Back

Leap in computer vision - from assistive aides to generative models

February 8, 2022
#AI22 - No. 3 of 10

#AI22 is a series of articles highlighting what we believe to be 10 developments that will be impacting AI this year.
This series is co-written by
Dr. Johannes Otterbach, Dr. Rasmus Rothe and Henry Schröder.

---

In 2020 and 2021 we have seen an increase in academic breakthroughs in the field of computer vision (Dall-E, nuwa, Diffusion model, ViT, etc.), akin to the NLP breakthroughs in 2017 - 2020. Hence, we can expect a move towards more industrial applications within this field. This AI innovation in computer vision, video and AR/VR will be supercharged within the coming years and a shift from assistive models to creative generative models will take place.

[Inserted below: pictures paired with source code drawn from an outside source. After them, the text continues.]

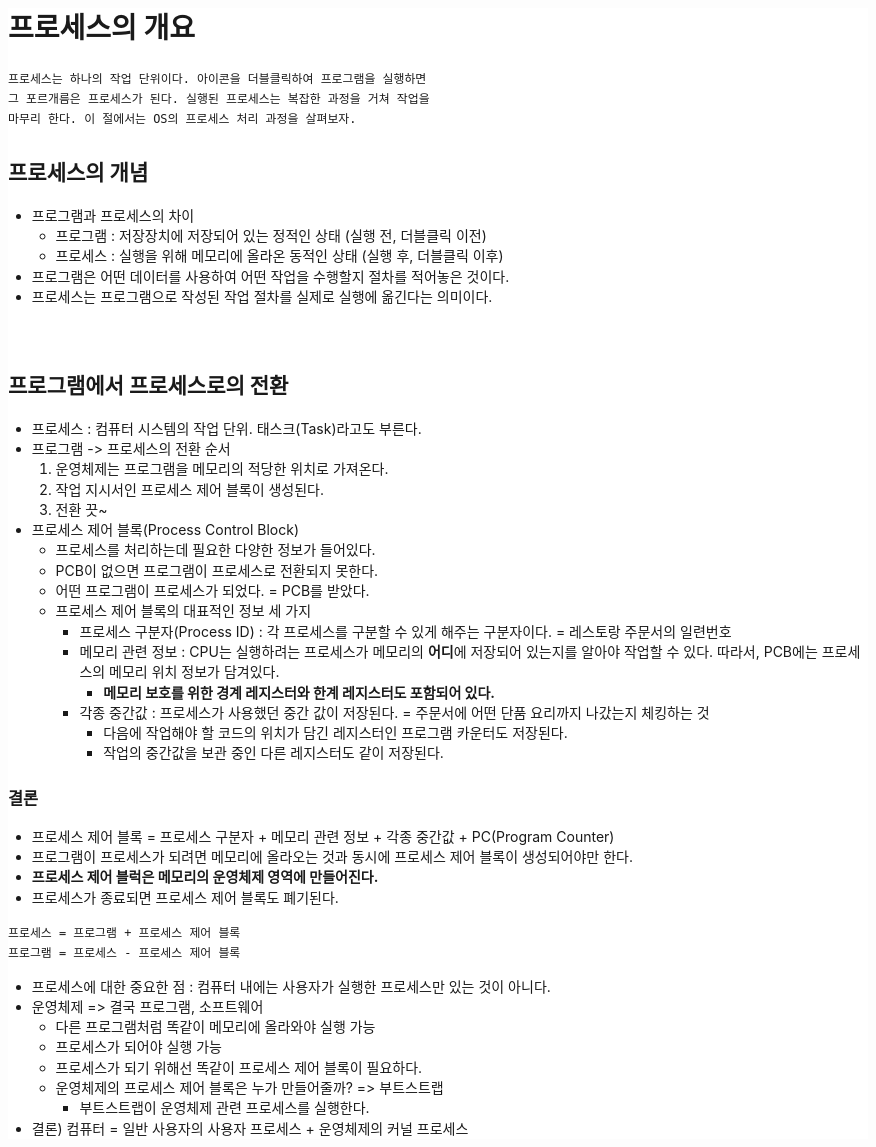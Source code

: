 # 프로세스의 개요

```
프로세스는 하나의 작업 단위이다. 아이콘을 더블클릭하여 프로그램을 실행하면
그 포르개름은 프로세스가 된다. 실행된 프로세스는 복잡한 과정을 거쳐 작업을
마무리 한다. 이 절에서는 OS의 프로세스 처리 과정을 살펴보자.
```

## 프로세스의 개념
- 프로그램과 프로세스의 차이
    + 프로그램 : 저장장치에 저장되어 있는 정적인 상태 (실행 전, 더블클릭 이전)
    + 프로세스 : 실행을 위해 메모리에 올라온 동적인 상태 (실행 후, 더블클릭 이후)
- 프로그램은 어떤 데이터를 사용하여 어떤 작업을 수행할지 절차를 적어놓은 것이다.
- 프로세스는 프로그램으로 작성된 작업 절차를 실제로 실행에 옮긴다는 의미이다.

<br>

## 프로그램에서 프로세스로의 전환
- 프로세스 : 컴퓨터 시스템의 작업 단위. 태스크(Task)라고도 부른다.
- 프로그램 -> 프로세스의 전환 순서
   1. 운영체제는 프로그램을 메모리의 적당한 위치로 가져온다.
   2. 작업 지시서인 프로세스 제어 블록이 생성된다.
   3. 전환 끗~
- 프로세스 제어 블록(Process Control Block)
   +  프로세스를 처리하는데 필요한 다양한 정보가 들어있다.
   +  PCB이 없으면 프로그램이 프로세스로 전환되지 못한다.
   +  어떤 프로그램이 프로세스가 되었다. = PCB를 받았다.
   +  프로세스 제어 블록의 대표적인 정보 세 가지
      * 프로세스 구분자(Process ID) : 각 프로세스를 구분할 수 있게 해주는 구분자이다. = 레스토랑 주문서의 일련번호
      * 메모리 관련 정보 : CPU는 실행하려는 프로세스가 메모리의 **어디**에 저장되어 있는지를 알아야 작업할 수 있다. 따라서, PCB에는 프로세스의 메모리 위치 정보가 담겨있다.
          - **메모리 보호를 위한 경계 레지스터와 한계 레지스터도 포함되어 있다.**
      * 각종 중간값 : 프로세스가 사용했던 중간 값이 저장된다. = 주문서에 어떤 단품 요리까지 나갔는지 체킹하는 것
          - 다음에 작업해야 할 코드의 위치가 담긴 레지스터인 프로그램 카운터도 저장된다.
          - 작업의 중간값을 보관 중인 다른 레지스터도 같이 저장된다.


### 결론
- 프로세스 제어 블록 = 프로세스 구분자 + 메모리 관련 정보 + 각종 중간값 + PC(Program Counter)
- 프로그램이 프로세스가 되려면 메모리에 올라오는 것과 동시에 프로세스 제어 블록이 생성되어야만 한다.
- **프로세스 제어 블럭은 메모리의 운영체제 영역에 만들어진다.**
- 프로세스가 종료되면 프로세스 제어 블록도 폐기된다.

```
프로세스 = 프로그램 + 프로세스 제어 블록
프로그램 = 프로세스 - 프로세스 제어 블록
```
- 프로세스에 대한 중요한 점 : 컴퓨터 내에는 사용자가 실행한 프로세스만 있는 것이 아니다. 
- 운영체제 => 결국 프로그램, 소프트웨어
  + 다른 프로그램처럼 똑같이 메모리에 올라와야 실행 가능
  + 프로세스가 되어야 실행 가능
  + 프로세스가 되기 위해선 똑같이 프로세스 제어 블록이 필요하다.
  + 운영체제의 프로세스 제어 블록은 누가 만들어줄까? => 부트스트랩
    * 부트스트랩이 운영체제 관련 프로세스를 실행한다.
- 결론) 컴퓨터 = 일반 사용자의 사용자 프로세스 + 운영체제의 커널 프로세스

By allowing a computer the automation and augmentation of human sight, computer vision offers a huge array of use cases. Computer vision follows a similar development in complexity as NLP models have and still are experiencing: from understanding to processing and finally generating. The generation of high-quality imagery through computer vision is currently on the verge from academia to business and will further accelerate rapidly within the next year. While image recognition is beginning to be well integrated into industry applications - with well-known examples such as self-driving cars or check-out free shopping - image generation will experience this same development in the near future.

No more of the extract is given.